● **WORK TO COMPLETE**:
Figure out the number of lines in the data that hold the string "args". Reply with that figure only.

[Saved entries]
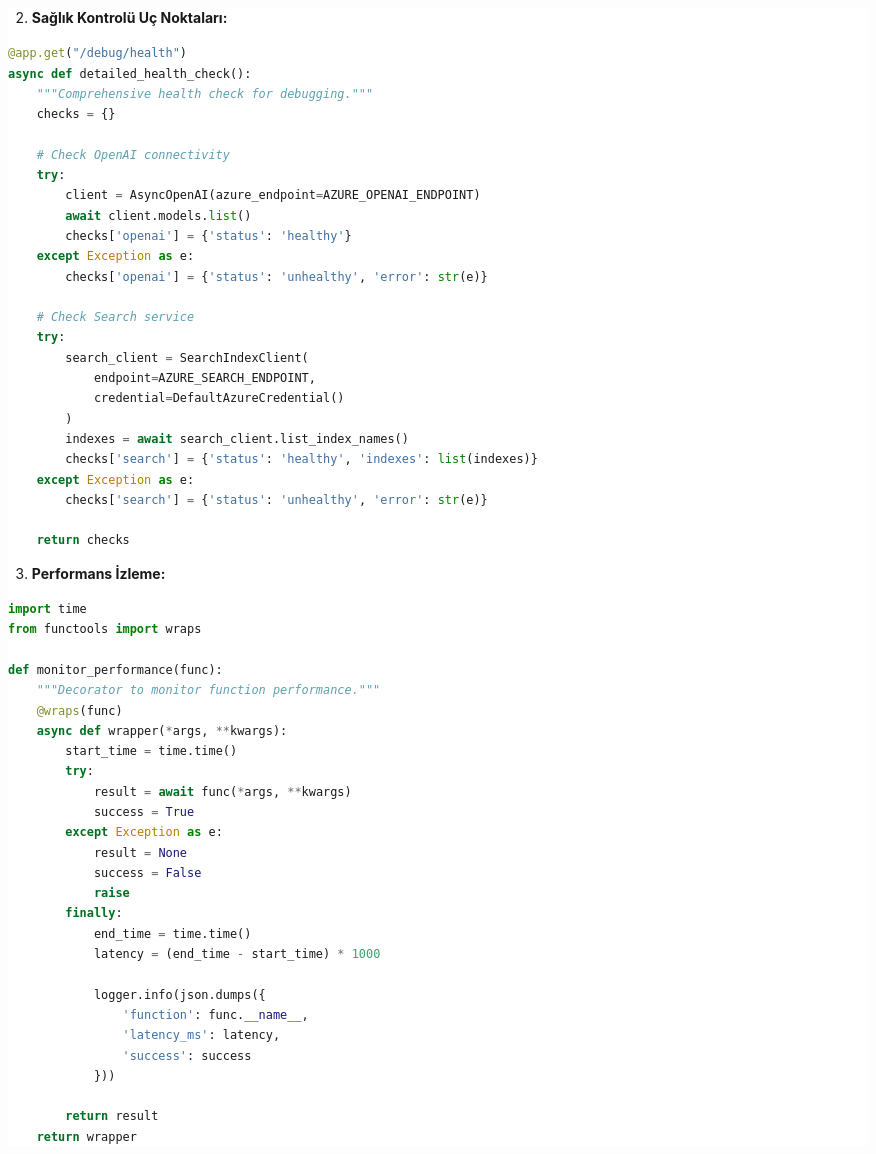 2. **Sağlık Kontrolü Uç Noktaları:**
```python
@app.get("/debug/health")
async def detailed_health_check():
    """Comprehensive health check for debugging."""
    checks = {}
    
    # Check OpenAI connectivity
    try:
        client = AsyncOpenAI(azure_endpoint=AZURE_OPENAI_ENDPOINT)
        await client.models.list()
        checks['openai'] = {'status': 'healthy'}
    except Exception as e:
        checks['openai'] = {'status': 'unhealthy', 'error': str(e)}
    
    # Check Search service
    try:
        search_client = SearchIndexClient(
            endpoint=AZURE_SEARCH_ENDPOINT,
            credential=DefaultAzureCredential()
        )
        indexes = await search_client.list_index_names()
        checks['search'] = {'status': 'healthy', 'indexes': list(indexes)}
    except Exception as e:
        checks['search'] = {'status': 'unhealthy', 'error': str(e)}
    
    return checks
```

3. **Performans İzleme:**
```python
import time
from functools import wraps

def monitor_performance(func):
    """Decorator to monitor function performance."""
    @wraps(func)
    async def wrapper(*args, **kwargs):
        start_time = time.time()
        try:
            result = await func(*args, **kwargs)
            success = True
        except Exception as e:
            result = None
            success = False
            raise
        finally:
            end_time = time.time()
            latency = (end_time - start_time) * 1000
            
            logger.info(json.dumps({
                'function': func.__name__,
                'latency_ms': latency,
                'success': success
            }))
        
        return result
    return wrapper
```
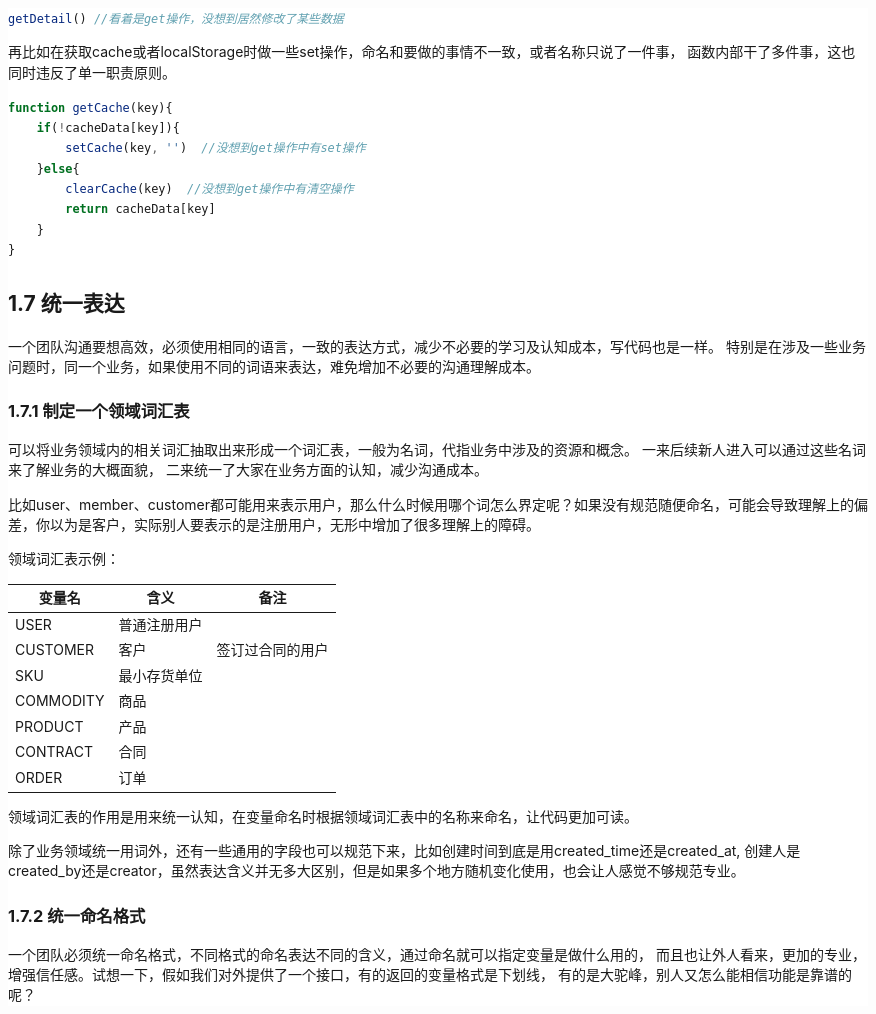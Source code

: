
 ```javascript
getDetail() //看着是get操作，没想到居然修改了某些数据
```

再比如在获取cache或者localStorage时做一些set操作，命名和要做的事情不一致，或者名称只说了一件事，
函数内部干了多件事，这也同时违反了单一职责原则。
```javascript
function getCache(key){
    if(!cacheData[key]){
        setCache(key, '')  //没想到get操作中有set操作
    }else{
        clearCache(key)  //没想到get操作中有清空操作
        return cacheData[key]
    }
}
```


## 1.7 统一表达
一个团队沟通要想高效，必须使用相同的语言，一致的表达方式，减少不必要的学习及认知成本，写代码也是一样。 特别是在涉及一些业务问题时，同一个业务，如果使用不同的词语来表达，难免增加不必要的沟通理解成本。

### 1.7.1 制定一个领域词汇表
可以将业务领域内的相关词汇抽取出来形成一个词汇表，一般为名词，代指业务中涉及的资源和概念。 一来后续新人进入可以通过这些名词来了解业务的大概面貌， 二来统一了大家在业务方面的认知，减少沟通成本。

比如user、member、customer都可能用来表示用户，那么什么时候用哪个词怎么界定呢？如果没有规范随便命名，可能会导致理解上的偏差，你以为是客户，实际别人要表示的是注册用户，无形中增加了很多理解上的障碍。

领域词汇表示例：

| 变量名       | 含义     | 备注       |
|-----------|--------|----------|
| USER      | 普通注册用户 |          |
| CUSTOMER  | 客户     | 签订过合同的用户 |
| SKU       | 最小存货单位 |          |
| COMMODITY | 商品     |          |
| PRODUCT   | 产品     |          |
| CONTRACT  | 合同     |          |
| ORDER     | 订单     |          |

领域词汇表的作用是用来统一认知，在变量命名时根据领域词汇表中的名称来命名，让代码更加可读。

除了业务领域统一用词外，还有一些通用的字段也可以规范下来，比如创建时间到底是用created_time还是created_at, 创建人是created_by还是creator，虽然表达含义并无多大区别，但是如果多个地方随机变化使用，也会让人感觉不够规范专业。

### 1.7.2 统一命名格式
一个团队必须统一命名格式，不同格式的命名表达不同的含义，通过命名就可以指定变量是做什么用的， 而且也让外人看来，更加的专业，增强信任感。试想一下，假如我们对外提供了一个接口，有的返回的变量格式是下划线， 有的是大驼峰，别人又怎么能相信功能是靠谱的呢？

● **WRITTEN RESPONSE**:
2